Most of the AQL samples use just one branch in the FROM clause, like:
EHR CONTAINS COMPOSITION CONTAINS OBSERVATION.
I’m wondering what would be the correct FROM notation when more than one ENTRY is needed. Some examples below.
SELECT o1/data[…]/…/value, o2/…, …
FROM
COMPOSITION c [archid] CONTAINS OBSERVATION o1 [archid2],
COMPOSITION c [archid] CONTAINS OBSERVATION o2 [archid3],
COMPOSITION c [archid] CONTAINS OBSERVATION o3 [archid4]
WHERE …
SELECT o1/data[…]/…/value, o2/…, …
FROM
COMPOSITION c [archid]
CONTAINS OBSERVATION o1 [archid2] AND
CONTAINS OBSERVATION o2 [archid3] AND
CONTAINS OBSERVATION o3 [archid4]
WHERE …
select
a_a/data[at0002]/events[at0003]/data[at0001]/items[at0004]/value,
a_b/data[at0001]/events[at0006]/data[at0003]/items[at0004]/value
from EHR e
contains COMPOSITION a
contains (
OBSERVATION a_a[openEHR-EHR-OBSERVATION.body_temperature.v1] and
OBSERVATION a_b[openEHR-EHR-OBSERVATION.blood_pressure.v1])
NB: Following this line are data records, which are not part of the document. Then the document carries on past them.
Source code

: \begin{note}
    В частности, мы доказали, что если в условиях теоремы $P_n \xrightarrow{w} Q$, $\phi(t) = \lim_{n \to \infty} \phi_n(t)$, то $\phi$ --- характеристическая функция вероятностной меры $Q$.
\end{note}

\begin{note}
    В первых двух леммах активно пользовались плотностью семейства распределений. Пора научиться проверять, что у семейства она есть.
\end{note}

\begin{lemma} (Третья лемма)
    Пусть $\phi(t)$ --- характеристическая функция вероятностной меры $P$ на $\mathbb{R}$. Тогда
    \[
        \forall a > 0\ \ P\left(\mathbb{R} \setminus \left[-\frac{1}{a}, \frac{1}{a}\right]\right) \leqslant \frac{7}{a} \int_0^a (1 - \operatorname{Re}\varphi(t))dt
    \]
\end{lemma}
this should be the right way to express the query. I think an account for EHRSCAPE could be of help if you want to dig deeper into AQL.
Thanks, my goal besides understanding the syntax is to improve the current spec, so I’m testing some use cases against the AQL spec instead of using specific implementations.